Improvvisamente, si rese conto di non odiarlo più. Anzi, di non averlo mai odiato. Odiava solo quella maschera di buonismo e ipocrisia che metteva nei discorsi. Odiava re Blaine. Ma quello che gli aveva raccontato di come stesse bene e al sicuro in quella stanzetta con il camino non era re Blaine, era solo Blaine.

E capì anche, da tutti quei fogli, che l’aveva giudicato troppo duramente. Non doveva essere facile fare il re. Tutte quelle cose da gestire, le responsabilità, gli impegni… Lui non sarebbe stato capace di sottostare a tutta quella pressione.

Immerso nei suoi pensieri, non si era reso conto dell’immenso gelido che era sceso fra loro. “Non fa nulla, davvero.” Cercò di rimediare Kurt. “Fa bene aprirsi con gli altri qualche volta, tenersi le cose dentro non è mai buono…” farfugliò, senza rendersi conto delle sciocchezze che stava dicendo.

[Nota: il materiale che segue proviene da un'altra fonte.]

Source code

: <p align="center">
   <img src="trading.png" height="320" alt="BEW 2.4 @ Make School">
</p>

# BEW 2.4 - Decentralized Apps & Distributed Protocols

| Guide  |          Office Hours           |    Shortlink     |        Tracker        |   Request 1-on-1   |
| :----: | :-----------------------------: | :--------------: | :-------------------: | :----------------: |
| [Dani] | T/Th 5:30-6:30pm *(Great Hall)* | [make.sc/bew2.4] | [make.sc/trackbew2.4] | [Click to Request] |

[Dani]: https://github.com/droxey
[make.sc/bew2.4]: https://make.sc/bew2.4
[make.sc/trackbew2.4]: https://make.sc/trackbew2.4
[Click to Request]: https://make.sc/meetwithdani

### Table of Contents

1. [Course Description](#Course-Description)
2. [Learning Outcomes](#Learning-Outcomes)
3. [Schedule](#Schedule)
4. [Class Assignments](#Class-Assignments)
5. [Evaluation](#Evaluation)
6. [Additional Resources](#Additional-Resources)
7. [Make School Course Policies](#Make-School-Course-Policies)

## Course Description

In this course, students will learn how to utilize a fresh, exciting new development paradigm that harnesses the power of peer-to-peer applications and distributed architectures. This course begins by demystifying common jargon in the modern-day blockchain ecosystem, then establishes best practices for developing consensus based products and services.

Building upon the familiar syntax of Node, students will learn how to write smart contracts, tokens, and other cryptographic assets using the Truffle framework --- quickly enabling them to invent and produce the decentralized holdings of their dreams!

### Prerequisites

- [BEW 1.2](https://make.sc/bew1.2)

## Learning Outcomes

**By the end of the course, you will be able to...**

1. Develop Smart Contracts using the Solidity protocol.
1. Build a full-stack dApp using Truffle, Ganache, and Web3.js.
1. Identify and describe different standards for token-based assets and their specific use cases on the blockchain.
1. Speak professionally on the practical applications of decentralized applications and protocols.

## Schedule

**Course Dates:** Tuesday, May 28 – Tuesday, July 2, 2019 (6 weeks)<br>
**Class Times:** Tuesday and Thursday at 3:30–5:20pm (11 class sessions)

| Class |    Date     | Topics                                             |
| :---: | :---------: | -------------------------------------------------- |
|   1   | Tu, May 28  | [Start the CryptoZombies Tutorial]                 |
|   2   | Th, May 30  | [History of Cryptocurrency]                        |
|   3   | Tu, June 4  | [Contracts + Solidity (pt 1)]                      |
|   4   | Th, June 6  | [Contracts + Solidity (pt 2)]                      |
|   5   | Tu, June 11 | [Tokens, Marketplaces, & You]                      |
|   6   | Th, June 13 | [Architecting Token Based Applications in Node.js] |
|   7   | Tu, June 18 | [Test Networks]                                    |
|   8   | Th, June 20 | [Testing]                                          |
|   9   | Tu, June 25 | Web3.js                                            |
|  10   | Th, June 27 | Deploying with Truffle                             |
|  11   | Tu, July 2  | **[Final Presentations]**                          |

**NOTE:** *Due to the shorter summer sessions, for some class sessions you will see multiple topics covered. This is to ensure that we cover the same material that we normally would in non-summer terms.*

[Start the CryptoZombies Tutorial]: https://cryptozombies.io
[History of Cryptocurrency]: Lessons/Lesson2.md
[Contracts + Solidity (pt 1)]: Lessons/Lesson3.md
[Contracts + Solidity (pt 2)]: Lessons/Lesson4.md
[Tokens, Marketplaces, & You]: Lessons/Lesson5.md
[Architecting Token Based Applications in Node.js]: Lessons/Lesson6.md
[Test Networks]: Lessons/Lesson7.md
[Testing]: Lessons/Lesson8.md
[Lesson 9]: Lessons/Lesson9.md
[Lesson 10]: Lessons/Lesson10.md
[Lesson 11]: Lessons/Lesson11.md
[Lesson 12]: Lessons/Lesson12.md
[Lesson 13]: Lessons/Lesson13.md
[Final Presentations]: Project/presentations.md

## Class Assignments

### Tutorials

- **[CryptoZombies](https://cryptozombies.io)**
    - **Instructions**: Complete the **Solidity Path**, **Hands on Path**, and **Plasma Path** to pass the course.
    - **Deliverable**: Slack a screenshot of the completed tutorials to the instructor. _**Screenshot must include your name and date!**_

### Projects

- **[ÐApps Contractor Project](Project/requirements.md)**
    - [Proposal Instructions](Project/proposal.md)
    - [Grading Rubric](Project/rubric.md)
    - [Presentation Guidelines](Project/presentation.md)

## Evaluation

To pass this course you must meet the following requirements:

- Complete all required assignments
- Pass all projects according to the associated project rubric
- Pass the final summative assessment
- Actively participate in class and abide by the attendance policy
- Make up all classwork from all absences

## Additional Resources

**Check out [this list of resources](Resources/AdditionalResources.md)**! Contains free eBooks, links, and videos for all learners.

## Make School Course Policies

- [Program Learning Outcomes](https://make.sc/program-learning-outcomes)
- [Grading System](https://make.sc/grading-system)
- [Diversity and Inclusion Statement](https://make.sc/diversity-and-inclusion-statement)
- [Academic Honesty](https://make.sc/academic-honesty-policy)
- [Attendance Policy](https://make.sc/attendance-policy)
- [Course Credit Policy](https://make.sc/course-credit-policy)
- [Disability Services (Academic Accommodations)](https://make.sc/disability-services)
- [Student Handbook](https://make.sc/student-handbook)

Sperava che Blaine sfoggiasse uno dei suoi sorrisi rassicuranti, che lo facevano sentire bene, a posto, che gli facevano capire che non era uno stupido, che Blaine lo apprezzava.

Ma quello che aveva davanti non era più Blaine.

“Okay, Kurt.” Tagliò corto. “Mi dispiace, ma ho molti impegni da sbrigare ora… Mi ha fatto molto piacere parlare con te. Spero di rivederti presto.” Si sentì costretto a dire. Aveva già detto troppo a quel ragazzo, e non riusciva ancora a capacitarsene, non gli era mai successo di sentirsi così bene con uno sconosciuto. Di sentire come se potesse dire qualsiasi cosa, che Kurt non l’avrebbe mai giudicato. Ovviamente era tutta un’assurdità causata da tutto quello stress a cui era sottoposto, non c’erano altre spiegazioni.

Kurt gli sorrise e accennò un goffo inchino, ma l’altro restò impassibile. Niente, aveva saldato quella maschera al volto e per quanto si fosse sforzato, non sarebbe riuscito a togliergliela ancora. O almeno, non quel giorno.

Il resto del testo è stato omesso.